* **HOW TO COMPLETE THIS TASK**:
Leave every picture out, and print the full listing again exactly.

* **PROVIDED RECORDS**:
════════════════
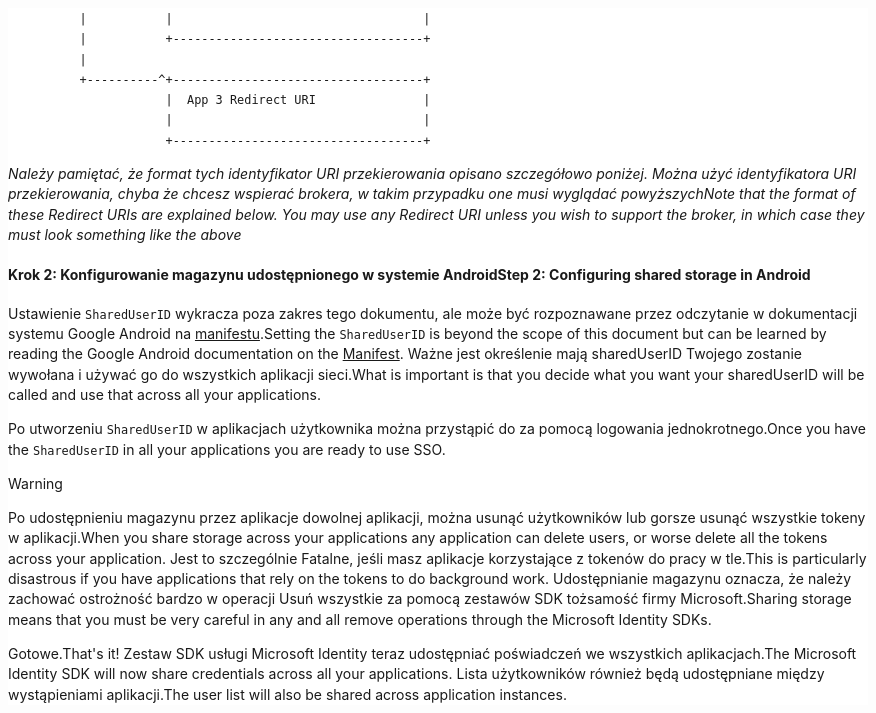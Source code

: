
 ```
          |           |                                   |
          |           +-----------------------------------+
          |
          +----------^+-----------------------------------+
                      |  App 3 Redirect URI               |
                      |                                   |
                      +-----------------------------------+

```


<span data-ttu-id="f0ea9-200">*Należy pamiętać, że format tych identyfikator URI przekierowania opisano szczegółowo poniżej. Można użyć identyfikatora URI przekierowania, chyba że chcesz wspierać brokera, w takim przypadku one musi wyglądać powyższych*</span><span class="sxs-lookup"><span data-stu-id="f0ea9-200">*Note that the format of these Redirect URIs are explained below. You may use any Redirect URI unless you wish to support the broker, in which case they must look something like the above*</span></span>

#### <a name="step-2-configuring-shared-storage-in-android"></a><span data-ttu-id="f0ea9-201">Krok 2: Konfigurowanie magazynu udostępnionego w systemie Android</span><span class="sxs-lookup"><span data-stu-id="f0ea9-201">Step 2: Configuring shared storage in Android</span></span>
<span data-ttu-id="f0ea9-202">Ustawienie `SharedUserID` wykracza poza zakres tego dokumentu, ale może być rozpoznawane przez odczytanie w dokumentacji systemu Google Android na [manifestu](http://developer.android.com/guide/topics/manifest/manifest-element.html).</span><span class="sxs-lookup"><span data-stu-id="f0ea9-202">Setting the `SharedUserID` is beyond the scope of this document but can be learned by reading the Google Android documentation on the [Manifest](http://developer.android.com/guide/topics/manifest/manifest-element.html).</span></span> <span data-ttu-id="f0ea9-203">Ważne jest określenie mają sharedUserID Twojego zostanie wywołana i używać go do wszystkich aplikacji sieci.</span><span class="sxs-lookup"><span data-stu-id="f0ea9-203">What is important is that you decide what you want your sharedUserID will be called and use that across all your applications.</span></span>

<span data-ttu-id="f0ea9-204">Po utworzeniu `SharedUserID` w aplikacjach użytkownika można przystąpić do za pomocą logowania jednokrotnego.</span><span class="sxs-lookup"><span data-stu-id="f0ea9-204">Once you have the `SharedUserID` in all your applications you are ready to use SSO.</span></span>

> [!WARNING]
> <span data-ttu-id="f0ea9-205">Po udostępnieniu magazynu przez aplikacje dowolnej aplikacji, można usunąć użytkowników lub gorsze usunąć wszystkie tokeny w aplikacji.</span><span class="sxs-lookup"><span data-stu-id="f0ea9-205">When you share storage across your applications any application can delete users, or worse delete all the tokens across your application.</span></span> <span data-ttu-id="f0ea9-206">Jest to szczególnie Fatalne, jeśli masz aplikacje korzystające z tokenów do pracy w tle.</span><span class="sxs-lookup"><span data-stu-id="f0ea9-206">This is particularly disastrous if you have applications that rely on the tokens to do background work.</span></span> <span data-ttu-id="f0ea9-207">Udostępnianie magazynu oznacza, że należy zachować ostrożność bardzo w operacji Usuń wszystkie za pomocą zestawów SDK tożsamość firmy Microsoft.</span><span class="sxs-lookup"><span data-stu-id="f0ea9-207">Sharing storage means that you must be very careful in any and all remove operations through the Microsoft Identity SDKs.</span></span>
> 
> 

<span data-ttu-id="f0ea9-208">Gotowe.</span><span class="sxs-lookup"><span data-stu-id="f0ea9-208">That's it!</span></span> <span data-ttu-id="f0ea9-209">Zestaw SDK usługi Microsoft Identity teraz udostępniać poświadczeń we wszystkich aplikacjach.</span><span class="sxs-lookup"><span data-stu-id="f0ea9-209">The Microsoft Identity SDK will now share credentials across all your applications.</span></span> <span data-ttu-id="f0ea9-210">Lista użytkowników również będą udostępniane między wystąpieniami aplikacji.</span><span class="sxs-lookup"><span data-stu-id="f0ea9-210">The user list will also be shared across application instances.</span></span>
════════════════
* **ANSWER TO THIS PROBLEM**:
Source code

:
 ```
          |           |                                   |
          |           +-----------------------------------+
          |
          +----------^+-----------------------------------+
                      |  App 3 Redirect URI               |
                      |                                   |
                      +-----------------------------------+

```


<span data-ttu-id="f0ea9-200">*Należy pamiętać, że format tych identyfikator URI przekierowania opisano szczegółowo poniżej. Można użyć identyfikatora URI przekierowania, chyba że chcesz wspierać brokera, w takim przypadku one musi wyglądać powyższych*</span><span class="sxs-lookup"><span data-stu-id="f0ea9-200">*Note that the format of these Redirect URIs are explained below. You may use any Redirect URI unless you wish to support the broker, in which case they must look something like the above*</span></span>

#### <a name="step-2-configuring-shared-storage-in-android"></a><span data-ttu-id="f0ea9-201">Krok 2: Konfigurowanie magazynu udostępnionego w systemie Android</span><span class="sxs-lookup"><span data-stu-id="f0ea9-201">Step 2: Configuring shared storage in Android</span></span>
<span data-ttu-id="f0ea9-202">Ustawienie `SharedUserID` wykracza poza zakres tego dokumentu, ale może być rozpoznawane przez odczytanie w dokumentacji systemu Google Android na [manifestu](http://developer.android.com/guide/topics/manifest/manifest-element.html).</span><span class="sxs-lookup"><span data-stu-id="f0ea9-202">Setting the `SharedUserID` is beyond the scope of this document but can be learned by reading the Google Android documentation on the [Manifest](http://developer.android.com/guide/topics/manifest/manifest-element.html).</span></span> <span data-ttu-id="f0ea9-203">Ważne jest określenie mają sharedUserID Twojego zostanie wywołana i używać go do wszystkich aplikacji sieci.</span><span class="sxs-lookup"><span data-stu-id="f0ea9-203">What is important is that you decide what you want your sharedUserID will be called and use that across all your applications.</span></span>

<span data-ttu-id="f0ea9-204">Po utworzeniu `SharedUserID` w aplikacjach użytkownika można przystąpić do za pomocą logowania jednokrotnego.</span><span class="sxs-lookup"><span data-stu-id="f0ea9-204">Once you have the `SharedUserID` in all your applications you are ready to use SSO.</span></span>

> [!WARNING]
> <span data-ttu-id="f0ea9-205">Po udostępnieniu magazynu przez aplikacje dowolnej aplikacji, można usunąć użytkowników lub gorsze usunąć wszystkie tokeny w aplikacji.</span><span class="sxs-lookup"><span data-stu-id="f0ea9-205">When you share storage across your applications any application can delete users, or worse delete all the tokens across your application.</span></span> <span data-ttu-id="f0ea9-206">Jest to szczególnie Fatalne, jeśli masz aplikacje korzystające z tokenów do pracy w tle.</span><span class="sxs-lookup"><span data-stu-id="f0ea9-206">This is particularly disastrous if you have applications that rely on the tokens to do background work.</span></span> <span data-ttu-id="f0ea9-207">Udostępnianie magazynu oznacza, że należy zachować ostrożność bardzo w operacji Usuń wszystkie za pomocą zestawów SDK tożsamość firmy Microsoft.</span><span class="sxs-lookup"><span data-stu-id="f0ea9-207">Sharing storage means that you must be very careful in any and all remove operations through the Microsoft Identity SDKs.</span></span>
> 
> 

<span data-ttu-id="f0ea9-208">Gotowe.</span><span class="sxs-lookup"><span data-stu-id="f0ea9-208">That's it!</span></span> <span data-ttu-id="f0ea9-209">Zestaw SDK usługi Microsoft Identity teraz udostępniać poświadczeń we wszystkich aplikacjach.</span><span class="sxs-lookup"><span data-stu-id="f0ea9-209">The Microsoft Identity SDK will now share credentials across all your applications.</span></span> <span data-ttu-id="f0ea9-210">Lista użytkowników również będą udostępniane między wystąpieniami aplikacji.</span><span class="sxs-lookup"><span data-stu-id="f0ea9-210">The user list will also be shared across application instances.</span></span>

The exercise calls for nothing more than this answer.